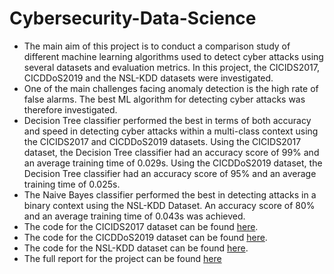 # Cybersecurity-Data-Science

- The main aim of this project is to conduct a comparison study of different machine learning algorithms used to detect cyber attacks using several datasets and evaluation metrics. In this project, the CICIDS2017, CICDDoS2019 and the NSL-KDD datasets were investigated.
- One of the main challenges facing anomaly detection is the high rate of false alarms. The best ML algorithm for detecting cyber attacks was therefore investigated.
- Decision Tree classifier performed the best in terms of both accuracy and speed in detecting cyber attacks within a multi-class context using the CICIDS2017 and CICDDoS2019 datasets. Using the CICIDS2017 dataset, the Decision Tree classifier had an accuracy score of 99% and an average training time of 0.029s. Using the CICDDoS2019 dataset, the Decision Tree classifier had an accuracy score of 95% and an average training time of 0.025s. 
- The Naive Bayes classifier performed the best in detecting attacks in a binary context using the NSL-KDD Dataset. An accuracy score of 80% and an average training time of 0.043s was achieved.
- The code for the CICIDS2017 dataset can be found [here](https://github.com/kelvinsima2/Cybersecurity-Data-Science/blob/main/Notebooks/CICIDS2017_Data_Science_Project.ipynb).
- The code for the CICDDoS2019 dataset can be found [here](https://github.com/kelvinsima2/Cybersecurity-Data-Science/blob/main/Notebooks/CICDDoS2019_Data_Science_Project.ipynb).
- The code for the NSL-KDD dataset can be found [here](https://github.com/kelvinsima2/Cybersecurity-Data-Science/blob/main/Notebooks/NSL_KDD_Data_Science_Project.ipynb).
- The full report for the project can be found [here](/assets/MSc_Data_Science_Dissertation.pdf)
--
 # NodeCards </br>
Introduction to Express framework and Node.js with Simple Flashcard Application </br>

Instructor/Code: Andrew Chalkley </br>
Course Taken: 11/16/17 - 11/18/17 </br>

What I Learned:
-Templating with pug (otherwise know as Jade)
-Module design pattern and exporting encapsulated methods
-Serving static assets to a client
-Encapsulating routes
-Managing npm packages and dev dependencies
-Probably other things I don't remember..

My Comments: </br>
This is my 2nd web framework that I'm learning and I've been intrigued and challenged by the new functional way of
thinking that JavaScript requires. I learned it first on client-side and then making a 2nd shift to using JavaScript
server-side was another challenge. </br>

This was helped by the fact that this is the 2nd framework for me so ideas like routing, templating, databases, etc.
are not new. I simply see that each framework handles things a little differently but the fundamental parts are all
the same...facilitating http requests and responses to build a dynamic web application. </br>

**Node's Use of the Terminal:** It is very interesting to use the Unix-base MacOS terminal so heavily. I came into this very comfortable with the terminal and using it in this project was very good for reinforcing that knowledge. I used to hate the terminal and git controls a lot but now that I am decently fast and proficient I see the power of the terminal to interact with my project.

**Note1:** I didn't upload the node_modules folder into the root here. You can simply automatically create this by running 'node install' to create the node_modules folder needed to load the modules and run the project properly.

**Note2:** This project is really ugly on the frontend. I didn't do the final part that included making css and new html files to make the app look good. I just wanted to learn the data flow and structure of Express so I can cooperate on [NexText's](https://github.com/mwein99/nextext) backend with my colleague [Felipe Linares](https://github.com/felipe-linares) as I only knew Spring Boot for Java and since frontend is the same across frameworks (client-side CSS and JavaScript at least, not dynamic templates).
--
## Problem
Reproduce exactly the stretch of the material above that starts at the line with "the same...facilitating http" and ends at the line with "with my project.", both included, and nothing else.

## Task output
the same...facilitating http requests and responses to build a dynamic web application. </br>

**Node's Use of the Terminal:** It is very interesting to use the Unix-base MacOS terminal so heavily. I came into this very comfortable with the terminal and using it in this project was very good for reinforcing that knowledge. I used to hate the terminal and git controls a lot but now that I am decently fast and proficient I see the power of the terminal to interact with my project.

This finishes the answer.